● **Assignment**
Your answer must be every line of the data that holds the string "binary".

+++

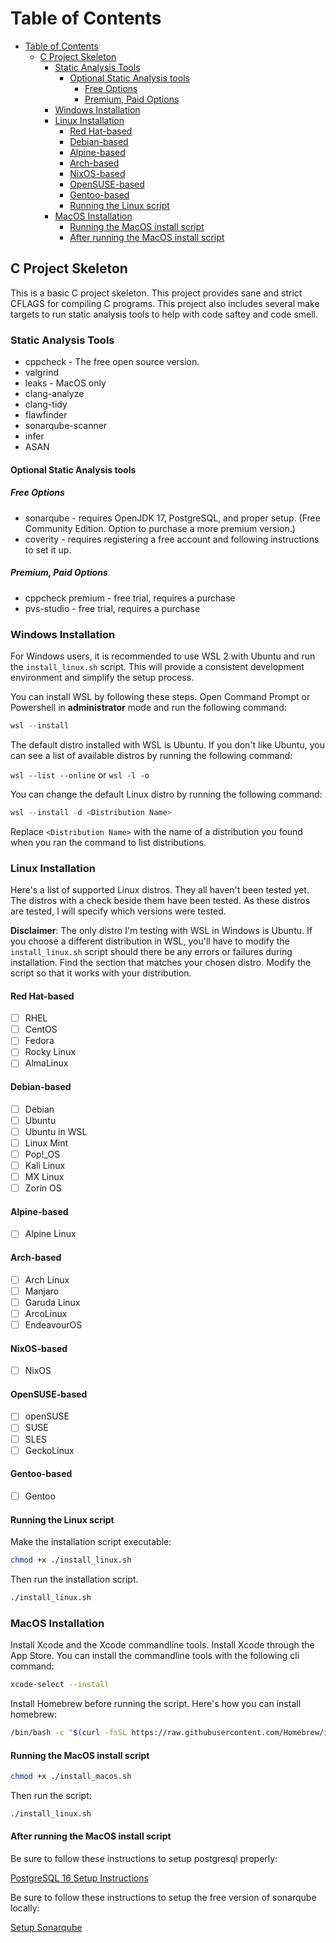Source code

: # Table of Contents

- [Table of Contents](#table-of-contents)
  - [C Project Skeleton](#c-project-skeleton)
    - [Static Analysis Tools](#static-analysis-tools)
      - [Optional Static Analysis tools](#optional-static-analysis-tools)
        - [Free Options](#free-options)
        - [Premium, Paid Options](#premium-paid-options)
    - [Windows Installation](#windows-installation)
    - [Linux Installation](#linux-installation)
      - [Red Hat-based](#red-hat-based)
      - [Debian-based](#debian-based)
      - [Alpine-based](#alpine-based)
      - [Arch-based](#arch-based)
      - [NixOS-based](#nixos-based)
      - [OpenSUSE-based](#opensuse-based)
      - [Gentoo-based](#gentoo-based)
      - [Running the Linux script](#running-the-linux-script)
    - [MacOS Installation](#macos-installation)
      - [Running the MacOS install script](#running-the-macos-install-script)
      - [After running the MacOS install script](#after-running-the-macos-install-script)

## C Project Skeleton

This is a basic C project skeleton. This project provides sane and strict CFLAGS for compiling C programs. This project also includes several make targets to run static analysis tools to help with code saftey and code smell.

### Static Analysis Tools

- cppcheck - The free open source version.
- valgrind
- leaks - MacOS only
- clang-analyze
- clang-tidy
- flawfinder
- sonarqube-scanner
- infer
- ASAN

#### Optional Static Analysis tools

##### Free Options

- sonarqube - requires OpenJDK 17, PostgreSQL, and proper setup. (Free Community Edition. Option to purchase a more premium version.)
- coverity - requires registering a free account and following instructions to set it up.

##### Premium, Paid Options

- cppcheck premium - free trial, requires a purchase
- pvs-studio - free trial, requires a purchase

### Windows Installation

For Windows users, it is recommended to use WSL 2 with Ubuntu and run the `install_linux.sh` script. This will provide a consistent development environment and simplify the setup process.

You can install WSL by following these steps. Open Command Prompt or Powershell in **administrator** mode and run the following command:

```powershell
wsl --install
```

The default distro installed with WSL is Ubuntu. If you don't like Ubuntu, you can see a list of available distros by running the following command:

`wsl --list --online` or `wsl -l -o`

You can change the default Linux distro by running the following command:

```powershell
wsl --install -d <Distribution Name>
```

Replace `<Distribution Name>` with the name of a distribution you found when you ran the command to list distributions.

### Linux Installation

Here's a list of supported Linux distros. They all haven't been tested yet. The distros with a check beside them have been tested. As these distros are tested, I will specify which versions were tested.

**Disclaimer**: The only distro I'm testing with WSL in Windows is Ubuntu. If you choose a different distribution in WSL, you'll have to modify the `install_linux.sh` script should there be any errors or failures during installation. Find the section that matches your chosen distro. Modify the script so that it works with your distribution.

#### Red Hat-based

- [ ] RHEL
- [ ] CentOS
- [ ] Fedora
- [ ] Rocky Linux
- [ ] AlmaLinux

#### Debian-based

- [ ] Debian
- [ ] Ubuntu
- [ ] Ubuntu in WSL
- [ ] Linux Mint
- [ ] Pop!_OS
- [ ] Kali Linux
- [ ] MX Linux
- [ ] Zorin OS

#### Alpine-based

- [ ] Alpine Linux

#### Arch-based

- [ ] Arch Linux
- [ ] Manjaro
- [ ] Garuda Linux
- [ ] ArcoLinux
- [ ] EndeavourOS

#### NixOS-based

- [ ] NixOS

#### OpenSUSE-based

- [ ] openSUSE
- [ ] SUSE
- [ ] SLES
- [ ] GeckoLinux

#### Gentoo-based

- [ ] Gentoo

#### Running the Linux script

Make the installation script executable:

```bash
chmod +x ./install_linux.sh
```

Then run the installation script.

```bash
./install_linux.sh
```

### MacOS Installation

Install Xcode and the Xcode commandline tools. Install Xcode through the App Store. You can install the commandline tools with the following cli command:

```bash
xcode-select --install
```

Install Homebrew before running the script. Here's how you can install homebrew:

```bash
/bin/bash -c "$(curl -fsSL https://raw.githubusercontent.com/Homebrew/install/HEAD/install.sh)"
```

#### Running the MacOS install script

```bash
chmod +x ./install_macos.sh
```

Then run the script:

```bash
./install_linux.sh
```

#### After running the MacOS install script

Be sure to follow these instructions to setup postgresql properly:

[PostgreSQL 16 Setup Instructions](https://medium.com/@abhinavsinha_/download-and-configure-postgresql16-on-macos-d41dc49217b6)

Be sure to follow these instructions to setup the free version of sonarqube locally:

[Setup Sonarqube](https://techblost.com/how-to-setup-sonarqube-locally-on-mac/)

+++

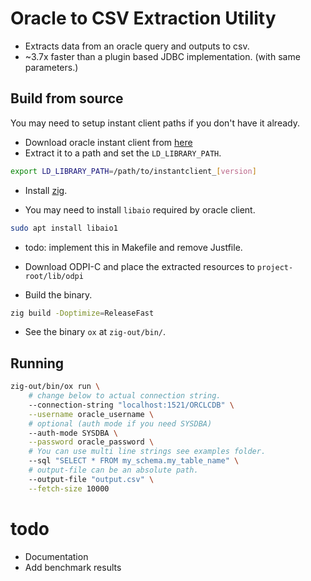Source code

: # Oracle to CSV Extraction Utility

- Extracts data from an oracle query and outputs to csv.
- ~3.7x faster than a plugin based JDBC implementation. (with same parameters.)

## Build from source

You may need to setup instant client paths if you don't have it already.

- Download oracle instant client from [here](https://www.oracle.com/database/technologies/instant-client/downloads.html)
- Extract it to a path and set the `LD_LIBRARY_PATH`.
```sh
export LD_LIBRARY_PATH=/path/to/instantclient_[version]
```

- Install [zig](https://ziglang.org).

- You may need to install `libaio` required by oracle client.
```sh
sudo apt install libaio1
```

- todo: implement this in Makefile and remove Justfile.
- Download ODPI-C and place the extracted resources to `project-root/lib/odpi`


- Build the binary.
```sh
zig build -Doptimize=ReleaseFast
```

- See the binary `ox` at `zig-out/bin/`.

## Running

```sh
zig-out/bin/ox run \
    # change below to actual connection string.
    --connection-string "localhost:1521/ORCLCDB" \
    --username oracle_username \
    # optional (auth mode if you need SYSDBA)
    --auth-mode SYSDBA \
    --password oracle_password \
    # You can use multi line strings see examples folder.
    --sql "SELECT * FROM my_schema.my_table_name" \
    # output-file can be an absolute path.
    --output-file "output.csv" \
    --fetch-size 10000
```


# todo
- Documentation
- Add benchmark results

+++

● **Result below**
- Build the binary.
- See the binary `ox` at `zig-out/bin/`.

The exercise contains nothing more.